*** Input

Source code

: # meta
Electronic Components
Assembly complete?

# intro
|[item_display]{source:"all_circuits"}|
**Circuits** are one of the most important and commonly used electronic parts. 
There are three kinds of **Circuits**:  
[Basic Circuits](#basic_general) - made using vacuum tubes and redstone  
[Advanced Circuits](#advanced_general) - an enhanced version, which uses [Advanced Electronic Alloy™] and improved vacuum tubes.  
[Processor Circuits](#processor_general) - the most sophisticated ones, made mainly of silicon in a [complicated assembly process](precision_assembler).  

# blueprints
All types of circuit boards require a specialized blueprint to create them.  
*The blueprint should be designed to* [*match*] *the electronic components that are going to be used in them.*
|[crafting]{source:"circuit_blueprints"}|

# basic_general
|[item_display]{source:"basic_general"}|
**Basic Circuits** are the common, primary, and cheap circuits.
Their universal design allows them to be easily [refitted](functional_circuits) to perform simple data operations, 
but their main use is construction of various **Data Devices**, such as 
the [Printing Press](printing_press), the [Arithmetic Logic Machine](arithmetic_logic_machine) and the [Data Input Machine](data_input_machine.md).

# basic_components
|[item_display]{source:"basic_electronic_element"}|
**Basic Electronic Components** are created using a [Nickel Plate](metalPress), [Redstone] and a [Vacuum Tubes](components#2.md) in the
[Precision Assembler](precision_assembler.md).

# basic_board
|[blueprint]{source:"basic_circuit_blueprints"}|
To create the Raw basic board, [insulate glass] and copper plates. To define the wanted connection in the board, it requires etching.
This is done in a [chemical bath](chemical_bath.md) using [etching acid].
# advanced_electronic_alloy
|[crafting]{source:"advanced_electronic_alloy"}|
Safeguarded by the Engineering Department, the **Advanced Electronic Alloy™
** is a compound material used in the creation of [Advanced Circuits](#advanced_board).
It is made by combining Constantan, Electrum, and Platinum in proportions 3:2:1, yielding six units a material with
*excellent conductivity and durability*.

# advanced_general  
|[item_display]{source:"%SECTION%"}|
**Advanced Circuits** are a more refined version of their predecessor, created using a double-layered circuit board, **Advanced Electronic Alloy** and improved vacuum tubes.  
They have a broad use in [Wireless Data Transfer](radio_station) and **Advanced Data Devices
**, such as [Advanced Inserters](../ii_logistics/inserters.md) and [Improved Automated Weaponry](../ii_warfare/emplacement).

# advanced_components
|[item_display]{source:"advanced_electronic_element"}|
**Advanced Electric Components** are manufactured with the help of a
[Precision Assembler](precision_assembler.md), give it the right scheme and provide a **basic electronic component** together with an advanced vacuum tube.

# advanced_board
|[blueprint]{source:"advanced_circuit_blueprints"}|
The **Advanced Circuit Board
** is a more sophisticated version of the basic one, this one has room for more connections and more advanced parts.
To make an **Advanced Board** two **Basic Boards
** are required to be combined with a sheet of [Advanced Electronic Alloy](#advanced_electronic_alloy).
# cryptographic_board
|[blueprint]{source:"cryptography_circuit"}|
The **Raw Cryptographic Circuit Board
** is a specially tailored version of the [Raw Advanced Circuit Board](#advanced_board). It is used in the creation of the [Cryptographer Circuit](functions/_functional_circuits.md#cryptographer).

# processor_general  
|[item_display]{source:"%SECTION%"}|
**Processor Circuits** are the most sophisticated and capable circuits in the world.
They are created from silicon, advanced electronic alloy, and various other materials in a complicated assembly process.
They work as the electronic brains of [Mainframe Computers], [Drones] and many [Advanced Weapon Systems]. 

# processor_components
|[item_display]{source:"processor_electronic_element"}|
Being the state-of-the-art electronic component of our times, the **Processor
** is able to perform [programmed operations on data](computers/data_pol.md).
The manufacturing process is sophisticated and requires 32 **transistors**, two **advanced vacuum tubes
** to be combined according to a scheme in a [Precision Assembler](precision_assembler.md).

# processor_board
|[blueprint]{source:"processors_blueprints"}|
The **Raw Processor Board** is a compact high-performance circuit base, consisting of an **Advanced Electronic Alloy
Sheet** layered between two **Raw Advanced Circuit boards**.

******

• **Aim of the exercise**: The listing above is to be transcribed exactly. Include every line.

• **Exercise solution**:
Source code

: # meta
Electronic Components
Assembly complete?

# intro
|[item_display]{source:"all_circuits"}|
**Circuits** are one of the most important and commonly used electronic parts. 
There are three kinds of **Circuits**:  
[Basic Circuits](#basic_general) - made using vacuum tubes and redstone  
[Advanced Circuits](#advanced_general) - an enhanced version, which uses [Advanced Electronic Alloy™] and improved vacuum tubes.  
[Processor Circuits](#processor_general) - the most sophisticated ones, made mainly of silicon in a [complicated assembly process](precision_assembler).  

# blueprints
All types of circuit boards require a specialized blueprint to create them.  
*The blueprint should be designed to* [*match*] *the electronic components that are going to be used in them.*
|[crafting]{source:"circuit_blueprints"}|

# basic_general
|[item_display]{source:"basic_general"}|
**Basic Circuits** are the common, primary, and cheap circuits.
Their universal design allows them to be easily [refitted](functional_circuits) to perform simple data operations, 
but their main use is construction of various **Data Devices**, such as 
the [Printing Press](printing_press), the [Arithmetic Logic Machine](arithmetic_logic_machine) and the [Data Input Machine](data_input_machine.md).

# basic_components
|[item_display]{source:"basic_electronic_element"}|
**Basic Electronic Components** are created using a [Nickel Plate](metalPress), [Redstone] and a [Vacuum Tubes](components#2.md) in the
[Precision Assembler](precision_assembler.md).

# basic_board
|[blueprint]{source:"basic_circuit_blueprints"}|
To create the Raw basic board, [insulate glass] and copper plates. To define the wanted connection in the board, it requires etching.
This is done in a [chemical bath](chemical_bath.md) using [etching acid].
# advanced_electronic_alloy
|[crafting]{source:"advanced_electronic_alloy"}|
Safeguarded by the Engineering Department, the **Advanced Electronic Alloy™
** is a compound material used in the creation of [Advanced Circuits](#advanced_board).
It is made by combining Constantan, Electrum, and Platinum in proportions 3:2:1, yielding six units a material with
*excellent conductivity and durability*.

# advanced_general  
|[item_display]{source:"%SECTION%"}|
**Advanced Circuits** are a more refined version of their predecessor, created using a double-layered circuit board, **Advanced Electronic Alloy** and improved vacuum tubes.  
They have a broad use in [Wireless Data Transfer](radio_station) and **Advanced Data Devices
**, such as [Advanced Inserters](../ii_logistics/inserters.md) and [Improved Automated Weaponry](../ii_warfare/emplacement).

# advanced_components
|[item_display]{source:"advanced_electronic_element"}|
**Advanced Electric Components** are manufactured with the help of a
[Precision Assembler](precision_assembler.md), give it the right scheme and provide a **basic electronic component** together with an advanced vacuum tube.

# advanced_board
|[blueprint]{source:"advanced_circuit_blueprints"}|
The **Advanced Circuit Board
** is a more sophisticated version of the basic one, this one has room for more connections and more advanced parts.
To make an **Advanced Board** two **Basic Boards
** are required to be combined with a sheet of [Advanced Electronic Alloy](#advanced_electronic_alloy).
# cryptographic_board
|[blueprint]{source:"cryptography_circuit"}|
The **Raw Cryptographic Circuit Board
** is a specially tailored version of the [Raw Advanced Circuit Board](#advanced_board). It is used in the creation of the [Cryptographer Circuit](functions/_functional_circuits.md#cryptographer).

# processor_general  
|[item_display]{source:"%SECTION%"}|
**Processor Circuits** are the most sophisticated and capable circuits in the world.
They are created from silicon, advanced electronic alloy, and various other materials in a complicated assembly process.
They work as the electronic brains of [Mainframe Computers], [Drones] and many [Advanced Weapon Systems]. 

# processor_components
|[item_display]{source:"processor_electronic_element"}|
Being the state-of-the-art electronic component of our times, the **Processor
** is able to perform [programmed operations on data](computers/data_pol.md).
The manufacturing process is sophisticated and requires 32 **transistors**, two **advanced vacuum tubes
** to be combined according to a scheme in a [Precision Assembler](precision_assembler.md).

# processor_board
|[blueprint]{source:"processors_blueprints"}|
The **Raw Processor Board** is a compact high-performance circuit base, consisting of an **Advanced Electronic Alloy
Sheet** layered between two **Raw Advanced Circuit boards**.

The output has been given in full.